_EXCERPTED DATA_

------

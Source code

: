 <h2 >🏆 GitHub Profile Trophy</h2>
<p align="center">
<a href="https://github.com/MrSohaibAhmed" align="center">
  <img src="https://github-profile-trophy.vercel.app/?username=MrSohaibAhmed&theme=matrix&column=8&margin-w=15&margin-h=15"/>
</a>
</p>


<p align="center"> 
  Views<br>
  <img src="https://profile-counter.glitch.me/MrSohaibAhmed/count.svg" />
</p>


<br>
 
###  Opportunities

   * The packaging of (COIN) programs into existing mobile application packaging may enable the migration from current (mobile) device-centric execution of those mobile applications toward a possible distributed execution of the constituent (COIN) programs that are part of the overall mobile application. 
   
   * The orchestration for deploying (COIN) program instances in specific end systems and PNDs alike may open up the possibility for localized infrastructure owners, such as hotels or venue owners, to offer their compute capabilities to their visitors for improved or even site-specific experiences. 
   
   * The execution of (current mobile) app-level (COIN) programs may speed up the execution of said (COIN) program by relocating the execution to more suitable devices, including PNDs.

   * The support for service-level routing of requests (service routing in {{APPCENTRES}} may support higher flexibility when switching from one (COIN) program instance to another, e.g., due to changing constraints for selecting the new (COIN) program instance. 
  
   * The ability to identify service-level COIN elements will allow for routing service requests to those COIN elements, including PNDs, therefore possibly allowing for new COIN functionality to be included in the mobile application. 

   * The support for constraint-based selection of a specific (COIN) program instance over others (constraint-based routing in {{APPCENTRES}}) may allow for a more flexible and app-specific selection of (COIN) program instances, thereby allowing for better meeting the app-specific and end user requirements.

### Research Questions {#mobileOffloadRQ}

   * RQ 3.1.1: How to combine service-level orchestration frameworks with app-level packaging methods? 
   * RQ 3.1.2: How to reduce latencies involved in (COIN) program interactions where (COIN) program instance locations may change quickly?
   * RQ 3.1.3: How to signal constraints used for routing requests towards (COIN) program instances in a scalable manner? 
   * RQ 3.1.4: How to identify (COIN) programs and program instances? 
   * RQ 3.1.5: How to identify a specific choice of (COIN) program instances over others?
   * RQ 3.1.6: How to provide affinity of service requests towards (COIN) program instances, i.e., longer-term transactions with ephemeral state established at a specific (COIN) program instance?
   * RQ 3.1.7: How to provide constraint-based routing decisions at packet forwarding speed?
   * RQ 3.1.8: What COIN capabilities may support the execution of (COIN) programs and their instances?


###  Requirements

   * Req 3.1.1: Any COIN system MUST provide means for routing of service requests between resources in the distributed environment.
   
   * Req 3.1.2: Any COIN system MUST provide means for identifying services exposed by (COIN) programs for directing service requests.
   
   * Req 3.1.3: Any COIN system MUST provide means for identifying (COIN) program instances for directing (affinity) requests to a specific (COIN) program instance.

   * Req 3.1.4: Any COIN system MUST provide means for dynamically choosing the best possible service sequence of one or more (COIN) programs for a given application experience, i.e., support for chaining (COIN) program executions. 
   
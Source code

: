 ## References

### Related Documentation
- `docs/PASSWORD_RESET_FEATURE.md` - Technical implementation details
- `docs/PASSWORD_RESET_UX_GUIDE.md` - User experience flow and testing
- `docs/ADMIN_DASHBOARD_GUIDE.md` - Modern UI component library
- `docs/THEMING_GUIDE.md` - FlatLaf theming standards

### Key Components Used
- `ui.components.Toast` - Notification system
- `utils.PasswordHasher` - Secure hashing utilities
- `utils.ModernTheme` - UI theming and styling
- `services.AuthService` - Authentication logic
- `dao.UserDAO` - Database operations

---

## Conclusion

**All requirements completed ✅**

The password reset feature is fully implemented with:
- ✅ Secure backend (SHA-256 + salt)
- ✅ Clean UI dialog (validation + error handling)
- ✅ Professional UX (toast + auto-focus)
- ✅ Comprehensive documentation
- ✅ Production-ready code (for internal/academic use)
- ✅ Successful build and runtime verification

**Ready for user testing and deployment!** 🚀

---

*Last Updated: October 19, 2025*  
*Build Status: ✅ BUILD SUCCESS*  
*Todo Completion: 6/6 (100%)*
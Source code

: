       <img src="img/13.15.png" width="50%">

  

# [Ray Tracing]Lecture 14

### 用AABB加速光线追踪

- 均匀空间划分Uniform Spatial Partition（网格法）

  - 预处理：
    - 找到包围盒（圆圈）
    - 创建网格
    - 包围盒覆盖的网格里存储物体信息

------

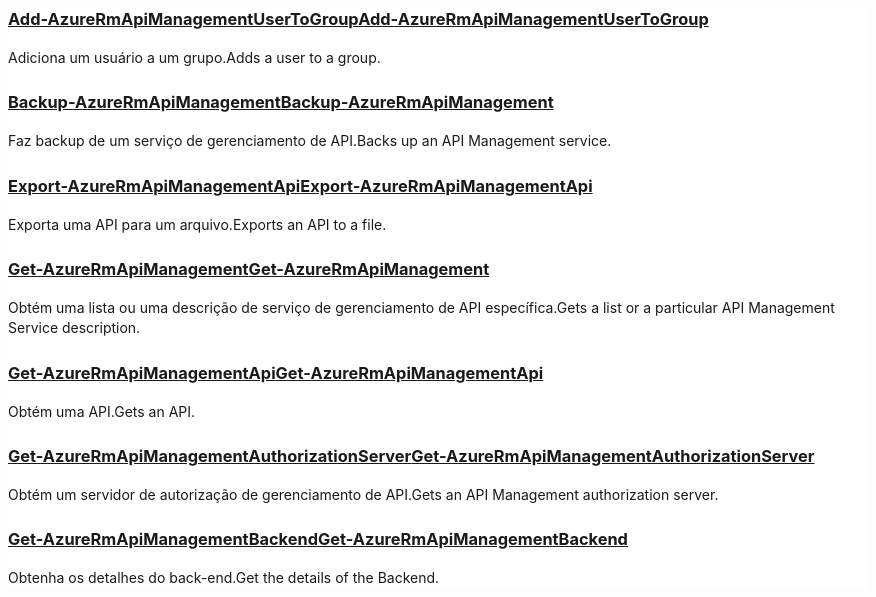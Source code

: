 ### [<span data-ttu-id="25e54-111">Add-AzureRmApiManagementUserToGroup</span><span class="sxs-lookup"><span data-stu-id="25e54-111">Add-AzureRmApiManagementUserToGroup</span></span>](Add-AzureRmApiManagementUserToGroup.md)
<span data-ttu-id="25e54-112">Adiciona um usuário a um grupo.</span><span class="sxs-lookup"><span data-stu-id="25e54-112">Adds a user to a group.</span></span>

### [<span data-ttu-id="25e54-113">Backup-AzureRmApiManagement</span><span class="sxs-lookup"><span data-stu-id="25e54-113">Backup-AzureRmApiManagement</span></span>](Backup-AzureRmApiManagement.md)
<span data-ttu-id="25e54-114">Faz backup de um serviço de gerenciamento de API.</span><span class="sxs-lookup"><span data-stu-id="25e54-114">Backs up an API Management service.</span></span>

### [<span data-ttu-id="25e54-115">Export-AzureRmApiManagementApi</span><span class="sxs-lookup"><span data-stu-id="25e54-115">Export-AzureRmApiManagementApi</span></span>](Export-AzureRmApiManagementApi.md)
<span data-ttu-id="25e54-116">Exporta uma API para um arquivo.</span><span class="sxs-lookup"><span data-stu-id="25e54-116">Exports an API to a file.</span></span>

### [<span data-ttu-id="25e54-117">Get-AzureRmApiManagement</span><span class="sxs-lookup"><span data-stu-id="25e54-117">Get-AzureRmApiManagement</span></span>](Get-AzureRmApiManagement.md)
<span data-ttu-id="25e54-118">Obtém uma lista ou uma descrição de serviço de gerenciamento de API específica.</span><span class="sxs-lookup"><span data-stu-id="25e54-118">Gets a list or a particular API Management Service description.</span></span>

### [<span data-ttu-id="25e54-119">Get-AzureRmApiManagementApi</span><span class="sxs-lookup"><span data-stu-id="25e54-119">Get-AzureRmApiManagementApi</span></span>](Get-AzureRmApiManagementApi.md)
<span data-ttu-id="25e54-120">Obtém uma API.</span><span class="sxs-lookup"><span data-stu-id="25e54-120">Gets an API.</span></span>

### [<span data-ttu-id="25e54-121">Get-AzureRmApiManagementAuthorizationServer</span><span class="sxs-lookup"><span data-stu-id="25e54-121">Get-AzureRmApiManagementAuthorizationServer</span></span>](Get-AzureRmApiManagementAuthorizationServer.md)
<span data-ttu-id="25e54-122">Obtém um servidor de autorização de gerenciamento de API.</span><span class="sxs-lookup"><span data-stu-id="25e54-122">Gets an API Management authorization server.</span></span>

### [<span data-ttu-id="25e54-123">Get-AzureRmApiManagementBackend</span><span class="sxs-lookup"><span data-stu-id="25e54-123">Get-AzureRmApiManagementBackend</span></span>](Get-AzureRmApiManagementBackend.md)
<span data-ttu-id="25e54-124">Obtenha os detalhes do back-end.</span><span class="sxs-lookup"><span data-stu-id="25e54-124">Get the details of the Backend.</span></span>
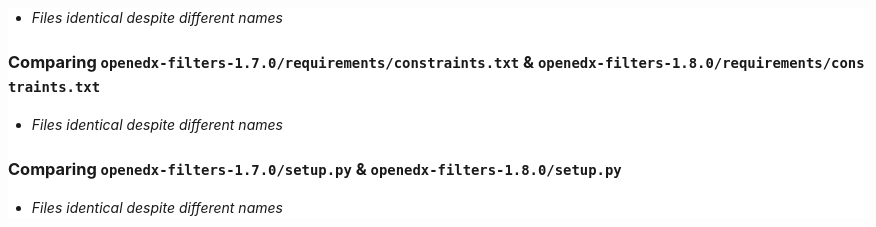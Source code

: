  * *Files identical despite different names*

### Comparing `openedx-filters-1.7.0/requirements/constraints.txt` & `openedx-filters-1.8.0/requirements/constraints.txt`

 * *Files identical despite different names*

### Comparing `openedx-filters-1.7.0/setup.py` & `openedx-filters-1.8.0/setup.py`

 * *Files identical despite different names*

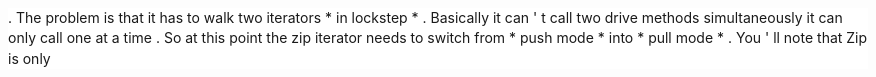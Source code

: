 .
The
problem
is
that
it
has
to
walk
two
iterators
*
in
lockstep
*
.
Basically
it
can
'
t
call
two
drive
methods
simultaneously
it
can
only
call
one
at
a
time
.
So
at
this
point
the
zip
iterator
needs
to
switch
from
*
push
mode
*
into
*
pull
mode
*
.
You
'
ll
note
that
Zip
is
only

------

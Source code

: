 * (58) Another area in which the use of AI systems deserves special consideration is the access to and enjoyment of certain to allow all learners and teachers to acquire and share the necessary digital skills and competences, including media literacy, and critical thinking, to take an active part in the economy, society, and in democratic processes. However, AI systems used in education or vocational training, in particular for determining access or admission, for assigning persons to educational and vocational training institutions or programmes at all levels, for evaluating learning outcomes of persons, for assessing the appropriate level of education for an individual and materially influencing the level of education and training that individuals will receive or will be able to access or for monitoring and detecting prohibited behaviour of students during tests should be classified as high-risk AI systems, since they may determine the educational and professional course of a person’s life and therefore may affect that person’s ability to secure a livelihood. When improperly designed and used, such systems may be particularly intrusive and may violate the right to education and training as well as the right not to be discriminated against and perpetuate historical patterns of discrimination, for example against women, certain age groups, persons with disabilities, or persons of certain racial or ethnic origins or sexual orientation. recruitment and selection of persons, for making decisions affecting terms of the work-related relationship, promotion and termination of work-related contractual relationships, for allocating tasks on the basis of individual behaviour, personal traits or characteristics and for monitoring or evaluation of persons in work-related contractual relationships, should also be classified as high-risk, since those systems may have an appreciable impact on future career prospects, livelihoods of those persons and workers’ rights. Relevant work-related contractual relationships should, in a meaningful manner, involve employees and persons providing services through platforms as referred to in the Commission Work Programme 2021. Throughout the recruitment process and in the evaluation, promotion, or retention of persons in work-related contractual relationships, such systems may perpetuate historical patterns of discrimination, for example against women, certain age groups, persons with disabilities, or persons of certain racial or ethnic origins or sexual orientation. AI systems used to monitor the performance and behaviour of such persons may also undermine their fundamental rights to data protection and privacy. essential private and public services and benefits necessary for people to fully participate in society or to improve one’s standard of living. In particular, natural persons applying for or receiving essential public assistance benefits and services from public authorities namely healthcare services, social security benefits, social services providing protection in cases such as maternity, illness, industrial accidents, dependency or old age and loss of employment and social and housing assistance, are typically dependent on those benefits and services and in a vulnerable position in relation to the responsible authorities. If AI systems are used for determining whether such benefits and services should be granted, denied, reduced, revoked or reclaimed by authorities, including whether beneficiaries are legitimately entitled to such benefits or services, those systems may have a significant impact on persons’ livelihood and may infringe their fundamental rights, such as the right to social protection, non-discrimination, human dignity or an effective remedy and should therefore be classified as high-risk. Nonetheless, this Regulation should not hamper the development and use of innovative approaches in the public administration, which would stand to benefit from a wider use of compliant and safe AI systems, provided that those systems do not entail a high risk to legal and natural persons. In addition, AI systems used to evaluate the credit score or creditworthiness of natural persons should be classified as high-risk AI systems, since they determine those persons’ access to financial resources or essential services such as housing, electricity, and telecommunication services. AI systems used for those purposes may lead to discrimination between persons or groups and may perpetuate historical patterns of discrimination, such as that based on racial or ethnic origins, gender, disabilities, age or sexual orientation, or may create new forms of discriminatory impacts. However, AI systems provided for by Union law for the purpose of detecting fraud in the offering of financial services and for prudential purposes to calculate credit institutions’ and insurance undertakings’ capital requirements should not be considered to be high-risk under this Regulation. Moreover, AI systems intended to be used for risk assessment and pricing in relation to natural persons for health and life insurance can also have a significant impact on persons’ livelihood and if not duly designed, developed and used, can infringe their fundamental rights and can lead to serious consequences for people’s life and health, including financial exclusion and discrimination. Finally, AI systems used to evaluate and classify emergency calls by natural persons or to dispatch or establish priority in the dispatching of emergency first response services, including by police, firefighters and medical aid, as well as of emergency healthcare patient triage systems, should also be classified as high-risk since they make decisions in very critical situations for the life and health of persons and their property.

------

Over the whole listing above, how many lines contain the string "distributed"? The answer is that number alone.

2